═════ Data supplied ═════

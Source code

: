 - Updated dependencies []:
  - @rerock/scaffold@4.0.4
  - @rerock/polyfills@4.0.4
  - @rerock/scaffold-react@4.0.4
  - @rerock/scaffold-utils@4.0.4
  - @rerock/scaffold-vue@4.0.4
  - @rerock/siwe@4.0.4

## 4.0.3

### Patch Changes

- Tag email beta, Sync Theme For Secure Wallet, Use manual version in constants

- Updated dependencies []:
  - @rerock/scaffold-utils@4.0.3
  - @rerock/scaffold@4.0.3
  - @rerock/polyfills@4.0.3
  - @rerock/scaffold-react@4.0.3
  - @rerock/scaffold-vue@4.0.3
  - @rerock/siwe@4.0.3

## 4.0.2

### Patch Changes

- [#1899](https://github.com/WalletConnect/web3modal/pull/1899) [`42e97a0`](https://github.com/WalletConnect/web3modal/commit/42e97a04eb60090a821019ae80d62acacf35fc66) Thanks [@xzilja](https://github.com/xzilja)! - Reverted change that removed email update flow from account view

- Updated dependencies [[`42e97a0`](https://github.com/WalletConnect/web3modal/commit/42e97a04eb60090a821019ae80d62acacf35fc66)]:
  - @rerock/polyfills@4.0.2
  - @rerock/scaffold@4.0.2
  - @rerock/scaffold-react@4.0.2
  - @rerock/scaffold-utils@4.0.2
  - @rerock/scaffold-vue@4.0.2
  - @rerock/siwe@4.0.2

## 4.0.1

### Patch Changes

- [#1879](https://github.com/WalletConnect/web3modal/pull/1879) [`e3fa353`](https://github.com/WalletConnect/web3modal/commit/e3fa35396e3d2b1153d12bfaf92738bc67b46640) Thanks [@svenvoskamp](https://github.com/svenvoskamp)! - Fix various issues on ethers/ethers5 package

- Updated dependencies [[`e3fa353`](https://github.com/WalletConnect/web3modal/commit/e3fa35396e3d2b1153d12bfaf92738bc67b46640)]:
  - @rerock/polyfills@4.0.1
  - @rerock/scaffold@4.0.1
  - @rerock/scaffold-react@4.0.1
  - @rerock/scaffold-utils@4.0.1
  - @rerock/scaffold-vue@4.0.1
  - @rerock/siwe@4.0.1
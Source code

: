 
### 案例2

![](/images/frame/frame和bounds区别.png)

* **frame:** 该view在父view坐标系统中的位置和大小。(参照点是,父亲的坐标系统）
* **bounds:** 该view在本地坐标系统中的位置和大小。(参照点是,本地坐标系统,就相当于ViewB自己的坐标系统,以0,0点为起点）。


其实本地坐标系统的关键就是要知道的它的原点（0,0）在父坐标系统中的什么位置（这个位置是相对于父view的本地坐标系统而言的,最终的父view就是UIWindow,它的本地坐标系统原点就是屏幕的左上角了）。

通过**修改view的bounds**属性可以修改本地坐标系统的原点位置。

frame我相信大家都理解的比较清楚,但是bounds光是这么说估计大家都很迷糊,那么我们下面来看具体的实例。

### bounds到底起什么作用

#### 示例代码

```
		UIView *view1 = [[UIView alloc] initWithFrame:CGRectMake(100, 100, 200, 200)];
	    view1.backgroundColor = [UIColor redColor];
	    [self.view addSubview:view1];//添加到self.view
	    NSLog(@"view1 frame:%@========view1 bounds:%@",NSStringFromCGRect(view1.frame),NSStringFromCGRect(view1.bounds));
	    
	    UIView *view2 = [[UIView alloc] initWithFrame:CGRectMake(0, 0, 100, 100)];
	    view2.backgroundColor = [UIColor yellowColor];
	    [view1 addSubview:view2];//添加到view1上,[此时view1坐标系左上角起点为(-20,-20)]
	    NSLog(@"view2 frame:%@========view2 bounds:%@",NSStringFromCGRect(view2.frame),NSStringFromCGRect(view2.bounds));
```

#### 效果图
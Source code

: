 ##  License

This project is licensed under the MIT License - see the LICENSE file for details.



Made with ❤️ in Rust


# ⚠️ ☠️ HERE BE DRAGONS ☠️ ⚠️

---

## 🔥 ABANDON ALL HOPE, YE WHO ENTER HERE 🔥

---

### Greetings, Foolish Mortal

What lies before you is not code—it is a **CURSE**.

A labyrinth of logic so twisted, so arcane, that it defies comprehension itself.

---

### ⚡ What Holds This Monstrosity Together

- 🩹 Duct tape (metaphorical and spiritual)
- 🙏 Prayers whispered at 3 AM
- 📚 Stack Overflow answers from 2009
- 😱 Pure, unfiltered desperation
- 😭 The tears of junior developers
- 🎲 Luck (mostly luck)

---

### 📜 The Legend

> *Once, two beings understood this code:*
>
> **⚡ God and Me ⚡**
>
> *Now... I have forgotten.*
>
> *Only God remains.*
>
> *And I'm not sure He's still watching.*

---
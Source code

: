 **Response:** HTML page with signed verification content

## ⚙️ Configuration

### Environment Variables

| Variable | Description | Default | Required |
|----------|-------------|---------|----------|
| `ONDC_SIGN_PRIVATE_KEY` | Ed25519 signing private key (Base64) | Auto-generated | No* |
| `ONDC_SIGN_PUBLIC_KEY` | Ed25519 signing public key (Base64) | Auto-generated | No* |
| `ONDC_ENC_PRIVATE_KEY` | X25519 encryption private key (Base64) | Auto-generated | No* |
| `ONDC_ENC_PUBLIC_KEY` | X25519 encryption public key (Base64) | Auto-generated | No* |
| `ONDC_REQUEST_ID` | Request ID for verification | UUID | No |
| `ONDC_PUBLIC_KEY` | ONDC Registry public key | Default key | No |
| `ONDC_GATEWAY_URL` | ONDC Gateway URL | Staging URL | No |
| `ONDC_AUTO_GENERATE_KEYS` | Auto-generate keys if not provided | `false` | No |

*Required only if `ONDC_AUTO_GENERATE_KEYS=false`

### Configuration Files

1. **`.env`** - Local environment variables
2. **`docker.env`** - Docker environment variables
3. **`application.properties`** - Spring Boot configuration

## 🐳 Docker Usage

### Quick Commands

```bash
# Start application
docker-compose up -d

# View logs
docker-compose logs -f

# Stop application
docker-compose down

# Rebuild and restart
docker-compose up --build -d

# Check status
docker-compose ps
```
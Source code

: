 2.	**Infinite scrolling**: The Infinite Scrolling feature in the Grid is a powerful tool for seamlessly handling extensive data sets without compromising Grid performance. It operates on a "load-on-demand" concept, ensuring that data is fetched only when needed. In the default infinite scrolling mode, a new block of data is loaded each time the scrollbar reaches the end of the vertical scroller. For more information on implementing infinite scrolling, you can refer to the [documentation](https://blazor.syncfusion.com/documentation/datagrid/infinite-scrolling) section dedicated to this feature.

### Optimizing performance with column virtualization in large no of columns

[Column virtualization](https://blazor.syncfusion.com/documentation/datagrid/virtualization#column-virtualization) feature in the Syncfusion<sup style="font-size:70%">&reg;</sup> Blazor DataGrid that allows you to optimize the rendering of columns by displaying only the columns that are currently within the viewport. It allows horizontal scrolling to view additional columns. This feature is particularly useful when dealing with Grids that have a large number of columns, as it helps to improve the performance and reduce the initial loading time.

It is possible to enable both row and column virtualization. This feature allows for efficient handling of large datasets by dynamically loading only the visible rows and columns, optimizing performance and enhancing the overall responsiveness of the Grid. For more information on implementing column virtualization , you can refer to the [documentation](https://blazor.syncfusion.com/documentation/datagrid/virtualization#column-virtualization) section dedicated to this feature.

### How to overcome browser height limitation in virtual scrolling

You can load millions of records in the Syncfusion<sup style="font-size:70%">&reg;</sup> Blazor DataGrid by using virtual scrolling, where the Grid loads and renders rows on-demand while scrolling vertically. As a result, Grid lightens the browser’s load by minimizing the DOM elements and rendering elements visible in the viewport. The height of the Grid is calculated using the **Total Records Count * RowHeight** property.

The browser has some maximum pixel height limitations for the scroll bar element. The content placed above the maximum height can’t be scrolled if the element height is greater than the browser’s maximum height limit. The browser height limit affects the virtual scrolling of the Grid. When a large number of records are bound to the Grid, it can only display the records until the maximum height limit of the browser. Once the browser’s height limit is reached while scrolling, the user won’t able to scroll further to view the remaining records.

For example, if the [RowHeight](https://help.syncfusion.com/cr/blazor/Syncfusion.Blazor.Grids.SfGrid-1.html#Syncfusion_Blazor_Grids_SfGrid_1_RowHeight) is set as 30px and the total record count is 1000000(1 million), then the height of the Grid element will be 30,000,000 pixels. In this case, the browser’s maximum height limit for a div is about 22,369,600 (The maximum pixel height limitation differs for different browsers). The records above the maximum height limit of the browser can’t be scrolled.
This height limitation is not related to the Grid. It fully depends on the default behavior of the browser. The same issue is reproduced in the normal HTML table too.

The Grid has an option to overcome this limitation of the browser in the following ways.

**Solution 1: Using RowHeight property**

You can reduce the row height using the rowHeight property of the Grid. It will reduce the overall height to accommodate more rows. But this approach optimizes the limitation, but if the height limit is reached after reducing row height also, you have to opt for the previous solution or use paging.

═════

Only the lines above from the line containing "Spring Boot configuration" through the line containing "scrolling**: The Infinite" should be retyped, exactly and with both ends included.

3. **`application.properties`** - Spring Boot configuration

## 🐳 Docker Usage

### Quick Commands

```bash
# Start application
docker-compose up -d

# View logs
docker-compose logs -f

# Stop application
docker-compose down

# Rebuild and restart
docker-compose up --build -d

# Check status
docker-compose ps
```
Source code

: 2.	**Infinite scrolling**: The Infinite Scrolling feature in the Grid is a powerful tool for seamlessly handling extensive data sets without compromising Grid performance. It operates on a "load-on-demand" concept, ensuring that data is fetched only when needed. In the default infinite scrolling mode, a new block of data is loaded each time the scrollbar reaches the end of the vertical scroller. For more information on implementing infinite scrolling, you can refer to the [documentation](https://blazor.syncfusion.com/documentation/datagrid/infinite-scrolling) section dedicated to this feature.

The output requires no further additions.